Along with economic concerns, age was also a crucial factor in shaping opinions. The referendum was said to have re-engaged young people in politics: amongst those under 35, for example, the turnout for the referendum was 80 %. Data from YouGov (YouGov 2014, cited in Paterson 2015) showed the 16-24 age group to be evenly split; the highest proportion voting Yes was among ages 25-39 (55 %), and even amongst people aged 65 or older there was a sizeable minority (34 %) voting Yes. More affluent elderly voters were much more likely to vote No. Without the votes of the population aged over 65, 77 % of whom voted against independence, Scotland now would be an independent country (figures quoted in Seth-Smith 2015). A likely reason for this was concerns about pensions and the argument that an independent Scotland would put occupational pensions at risk.
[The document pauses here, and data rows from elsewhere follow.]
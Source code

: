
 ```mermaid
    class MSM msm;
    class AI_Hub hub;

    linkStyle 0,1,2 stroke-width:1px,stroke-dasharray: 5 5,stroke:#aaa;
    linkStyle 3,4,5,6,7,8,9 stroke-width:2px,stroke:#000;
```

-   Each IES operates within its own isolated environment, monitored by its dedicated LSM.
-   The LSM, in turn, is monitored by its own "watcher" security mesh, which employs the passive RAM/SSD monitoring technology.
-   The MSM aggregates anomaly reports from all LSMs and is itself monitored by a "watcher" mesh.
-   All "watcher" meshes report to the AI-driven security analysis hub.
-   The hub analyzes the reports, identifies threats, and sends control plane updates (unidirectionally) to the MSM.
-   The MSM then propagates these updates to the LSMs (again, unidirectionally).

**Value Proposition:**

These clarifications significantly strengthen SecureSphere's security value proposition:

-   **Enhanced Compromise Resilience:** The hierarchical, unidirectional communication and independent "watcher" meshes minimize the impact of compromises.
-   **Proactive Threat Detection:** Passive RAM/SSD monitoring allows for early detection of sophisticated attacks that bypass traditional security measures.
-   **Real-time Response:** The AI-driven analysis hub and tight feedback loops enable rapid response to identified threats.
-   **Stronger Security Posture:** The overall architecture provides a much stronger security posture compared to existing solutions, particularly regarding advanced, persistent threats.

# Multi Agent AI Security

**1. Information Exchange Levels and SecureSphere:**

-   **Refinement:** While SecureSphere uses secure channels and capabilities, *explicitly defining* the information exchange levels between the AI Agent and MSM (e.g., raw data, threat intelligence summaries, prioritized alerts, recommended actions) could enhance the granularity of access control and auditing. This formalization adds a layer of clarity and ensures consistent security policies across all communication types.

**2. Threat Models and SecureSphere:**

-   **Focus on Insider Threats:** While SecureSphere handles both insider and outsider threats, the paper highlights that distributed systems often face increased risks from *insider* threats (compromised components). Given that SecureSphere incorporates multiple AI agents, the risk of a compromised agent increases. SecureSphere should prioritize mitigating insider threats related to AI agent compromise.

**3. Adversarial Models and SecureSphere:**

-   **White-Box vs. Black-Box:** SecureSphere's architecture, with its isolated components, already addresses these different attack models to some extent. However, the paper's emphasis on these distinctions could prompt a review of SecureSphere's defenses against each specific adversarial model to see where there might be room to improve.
On the whole, older voters also have stronger attachments to and direct experience of a British welfare state and for that reason continue to view collective welfare provision and social justice as best secured through the Labour Party and the British unitary state.

Traditional Scottish unionism also lent its support to the No campaign: the Orange Order for Scotland established its own British Together campaign in 2012 and organised anti-independence marches and protests during 2014. But it would be misleading to equate a No vote simply with a preference for Britishness or Unionism. The question put to the Scottish people was ‘Should Scotland be an Independent Country?’ Whilst the question was clear, it excluded the possibility of choosing an option on enhanced devolution (‘devo-max’) in which the Scottish Parliament would be given decision-making powers over all areas aside from defence and foreign affairs. This was significant because opinion polls had indicated devo-max, not independence, as the preferred option for Scottish voters. Each of the three parties involved in the No campaign had produced plans for some degree of further devolution beyond the status quo. Although the UK government had refused to include a further extension of devolution powers as an additional question in the referendum, in the weeks immediately before the referendum, the UK prime minister and the No campaign vowed to deliver devo-max in the event of a No vote. As a result, those voting No would have included SNP supporters and others for whom devo-max was the preferred option (Rosie 2014).